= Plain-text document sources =
· · · ·
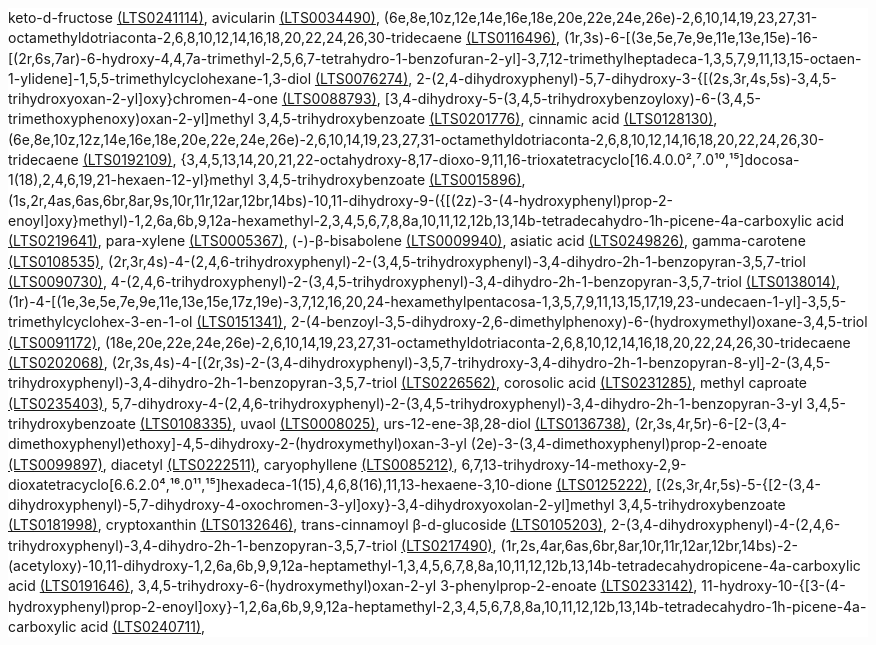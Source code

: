 keto-d-fructose [(LTS0241114)](https://lotus.naturalproducts.net/compound/lotus_id/LTS0241114), avicularin [(LTS0034490)](https://lotus.naturalproducts.net/compound/lotus_id/LTS0034490), (6e,8e,10z,12e,14e,16e,18e,20e,22e,24e,26e)-2,6,10,14,19,23,27,31-octamethyldotriaconta-2,6,8,10,12,14,16,18,20,22,24,26,30-tridecaene [(LTS0116496)](https://lotus.naturalproducts.net/compound/lotus_id/LTS0116496), (1r,3s)-6-[(3e,5e,7e,9e,11e,13e,15e)-16-[(2r,6s,7ar)-6-hydroxy-4,4,7a-trimethyl-2,5,6,7-tetrahydro-1-benzofuran-2-yl]-3,7,12-trimethylheptadeca-1,3,5,7,9,11,13,15-octaen-1-ylidene]-1,5,5-trimethylcyclohexane-1,3-diol [(LTS0076274)](https://lotus.naturalproducts.net/compound/lotus_id/LTS0076274), 2-(2,4-dihydroxyphenyl)-5,7-dihydroxy-3-{[(2s,3r,4s,5s)-3,4,5-trihydroxyoxan-2-yl]oxy}chromen-4-one [(LTS0088793)](https://lotus.naturalproducts.net/compound/lotus_id/LTS0088793), [3,4-dihydroxy-5-(3,4,5-trihydroxybenzoyloxy)-6-(3,4,5-trimethoxyphenoxy)oxan-2-yl]methyl 3,4,5-trihydroxybenzoate [(LTS0201776)](https://lotus.naturalproducts.net/compound/lotus_id/LTS0201776), cinnamic acid [(LTS0128130)](https://lotus.naturalproducts.net/compound/lotus_id/LTS0128130), (6e,8e,10z,12z,14e,16e,18e,20e,22e,24e,26e)-2,6,10,14,19,23,27,31-octamethyldotriaconta-2,6,8,10,12,14,16,18,20,22,24,26,30-tridecaene [(LTS0192109)](https://lotus.naturalproducts.net/compound/lotus_id/LTS0192109), {3,4,5,13,14,20,21,22-octahydroxy-8,17-dioxo-9,11,16-trioxatetracyclo[16.4.0.0²,⁷.0¹⁰,¹⁵]docosa-1(18),2,4,6,19,21-hexaen-12-yl}methyl 3,4,5-trihydroxybenzoate [(LTS0015896)](https://lotus.naturalproducts.net/compound/lotus_id/LTS0015896), (1s,2r,4as,6as,6br,8ar,9s,10r,11r,12ar,12br,14bs)-10,11-dihydroxy-9-({[(2z)-3-(4-hydroxyphenyl)prop-2-enoyl]oxy}methyl)-1,2,6a,6b,9,12a-hexamethyl-2,3,4,5,6,7,8,8a,10,11,12,12b,13,14b-tetradecahydro-1h-picene-4a-carboxylic acid [(LTS0219641)](https://lotus.naturalproducts.net/compound/lotus_id/LTS0219641), para-xylene [(LTS0005367)](https://lotus.naturalproducts.net/compound/lotus_id/LTS0005367), (-)-β-bisabolene [(LTS0009940)](https://lotus.naturalproducts.net/compound/lotus_id/LTS0009940), asiatic acid [(LTS0249826)](https://lotus.naturalproducts.net/compound/lotus_id/LTS0249826), gamma-carotene [(LTS0108535)](https://lotus.naturalproducts.net/compound/lotus_id/LTS0108535), (2r,3r,4s)-4-(2,4,6-trihydroxyphenyl)-2-(3,4,5-trihydroxyphenyl)-3,4-dihydro-2h-1-benzopyran-3,5,7-triol [(LTS0090730)](https://lotus.naturalproducts.net/compound/lotus_id/LTS0090730), 4-(2,4,6-trihydroxyphenyl)-2-(3,4,5-trihydroxyphenyl)-3,4-dihydro-2h-1-benzopyran-3,5,7-triol [(LTS0138014)](https://lotus.naturalproducts.net/compound/lotus_id/LTS0138014), (1r)-4-[(1e,3e,5e,7e,9e,11e,13e,15e,17z,19e)-3,7,12,16,20,24-hexamethylpentacosa-1,3,5,7,9,11,13,15,17,19,23-undecaen-1-yl]-3,5,5-trimethylcyclohex-3-en-1-ol [(LTS0151341)](https://lotus.naturalproducts.net/compound/lotus_id/LTS0151341), 2-(4-benzoyl-3,5-dihydroxy-2,6-dimethylphenoxy)-6-(hydroxymethyl)oxane-3,4,5-triol [(LTS0091172)](https://lotus.naturalproducts.net/compound/lotus_id/LTS0091172), (18e,20e,22e,24e,26e)-2,6,10,14,19,23,27,31-octamethyldotriaconta-2,6,8,10,12,14,16,18,20,22,24,26,30-tridecaene [(LTS0202068)](https://lotus.naturalproducts.net/compound/lotus_id/LTS0202068), (2r,3s,4s)-4-[(2r,3s)-2-(3,4-dihydroxyphenyl)-3,5,7-trihydroxy-3,4-dihydro-2h-1-benzopyran-8-yl]-2-(3,4,5-trihydroxyphenyl)-3,4-dihydro-2h-1-benzopyran-3,5,7-triol [(LTS0226562)](https://lotus.naturalproducts.net/compound/lotus_id/LTS0226562), corosolic acid [(LTS0231285)](https://lotus.naturalproducts.net/compound/lotus_id/LTS0231285), methyl caproate [(LTS0235403)](https://lotus.naturalproducts.net/compound/lotus_id/LTS0235403), 5,7-dihydroxy-4-(2,4,6-trihydroxyphenyl)-2-(3,4,5-trihydroxyphenyl)-3,4-dihydro-2h-1-benzopyran-3-yl 3,4,5-trihydroxybenzoate [(LTS0108335)](https://lotus.naturalproducts.net/compound/lotus_id/LTS0108335), uvaol [(LTS0008025)](https://lotus.naturalproducts.net/compound/lotus_id/LTS0008025), urs-12-ene-3β,28-diol [(LTS0136738)](https://lotus.naturalproducts.net/compound/lotus_id/LTS0136738), (2r,3s,4r,5r)-6-[2-(3,4-dimethoxyphenyl)ethoxy]-4,5-dihydroxy-2-(hydroxymethyl)oxan-3-yl (2e)-3-(3,4-dimethoxyphenyl)prop-2-enoate [(LTS0099897)](https://lotus.naturalproducts.net/compound/lotus_id/LTS0099897), diacetyl [(LTS0222511)](https://lotus.naturalproducts.net/compound/lotus_id/LTS0222511), caryophyllene [(LTS0085212)](https://lotus.naturalproducts.net/compound/lotus_id/LTS0085212), 6,7,13-trihydroxy-14-methoxy-2,9-dioxatetracyclo[6.6.2.0⁴,¹⁶.0¹¹,¹⁵]hexadeca-1(15),4,6,8(16),11,13-hexaene-3,10-dione [(LTS0125222)](https://lotus.naturalproducts.net/compound/lotus_id/LTS0125222), [(2s,3r,4r,5s)-5-{[2-(3,4-dihydroxyphenyl)-5,7-dihydroxy-4-oxochromen-3-yl]oxy}-3,4-dihydroxyoxolan-2-yl]methyl 3,4,5-trihydroxybenzoate [(LTS0181998)](https://lotus.naturalproducts.net/compound/lotus_id/LTS0181998), cryptoxanthin [(LTS0132646)](https://lotus.naturalproducts.net/compound/lotus_id/LTS0132646), trans-cinnamoyl β-d-glucoside [(LTS0105203)](https://lotus.naturalproducts.net/compound/lotus_id/LTS0105203), 2-(3,4-dihydroxyphenyl)-4-(2,4,6-trihydroxyphenyl)-3,4-dihydro-2h-1-benzopyran-3,5,7-triol [(LTS0217490)](https://lotus.naturalproducts.net/compound/lotus_id/LTS0217490), (1r,2s,4ar,6as,6br,8ar,10r,11r,12ar,12br,14bs)-2-(acetyloxy)-10,11-dihydroxy-1,2,6a,6b,9,9,12a-heptamethyl-1,3,4,5,6,7,8,8a,10,11,12,12b,13,14b-tetradecahydropicene-4a-carboxylic acid [(LTS0191646)](https://lotus.naturalproducts.net/compound/lotus_id/LTS0191646), 3,4,5-trihydroxy-6-(hydroxymethyl)oxan-2-yl 3-phenylprop-2-enoate [(LTS0233142)](https://lotus.naturalproducts.net/compound/lotus_id/LTS0233142), 11-hydroxy-10-{[3-(4-hydroxyphenyl)prop-2-enoyl]oxy}-1,2,6a,6b,9,9,12a-heptamethyl-2,3,4,5,6,7,8,8a,10,11,12,12b,13,14b-tetradecahydro-1h-picene-4a-carboxylic acid [(LTS0240711)](https://lotus.naturalproducts.net/compound/lotus_id/LTS0240711),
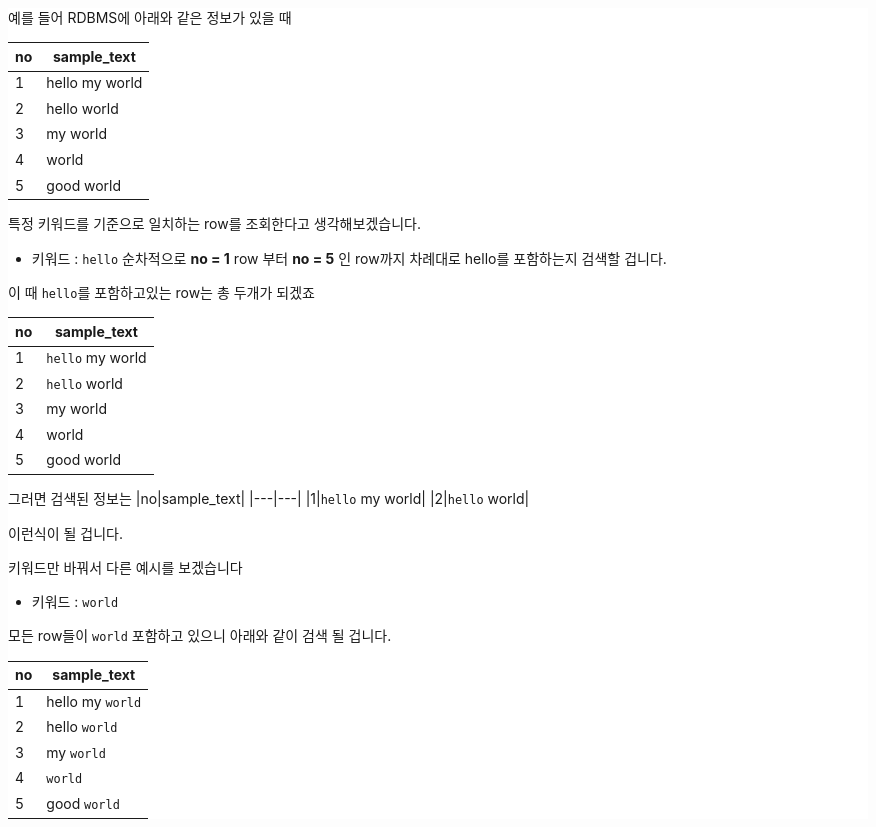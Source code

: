 예를 들어 RDBMS에 아래와 같은 정보가 있을 때

|no|sample_text|
|---|---|
|1|hello my world|
|2|hello world|
|3|my world|
|4|world|
|5|good world|

특정 키워드를 기준으로 일치하는 row를 조회한다고 생각해보겠습니다.

- 키워드 : `hello`
순차적으로 **no = 1** row 부터 **no = 5** 인 row까지 차례대로 hello를 
포함하는지 검색할 겁니다.

이 때 `hello`를 포함하고있는 row는 총 두개가 되겠죠

|no|sample_text|
|---|---|
|1|`hello` my world|
|2|`hello` world|
|3|my world|
|4|world|
|5|good world|

그러면 검색된 정보는 
|no|sample_text|
|---|---|
|1|`hello` my world|
|2|`hello` world|

이런식이 될 겁니다.

키워드만 바꿔서 다른 예시를 보겠습니다

- 키워드 : `world`

모든 row들이 `world` 포함하고 있으니 아래와 같이 검색 될 겁니다.

|no|sample_text|
|---|---|
|1|hello my `world` |
|2|hello `world` |
|3|my `world` |
|4| `world` |
|5|good `world` |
· · · ·
= WHAT YOU NEED TO DO =
The required answer is the line with "키워드만 바꿔서 다른 예시를 보겠습니다" plus every line after it to the end of the entries above, transcribed exactly.

= WORKED SOLUTION =
키워드만 바꿔서 다른 예시를 보겠습니다

- 키워드 : `world`

모든 row들이 `world` 포함하고 있으니 아래와 같이 검색 될 겁니다.

|no|sample_text|
|---|---|
|1|hello my `world` |
|2|hello `world` |
|3|my `world` |
|4| `world` |
|5|good `world` |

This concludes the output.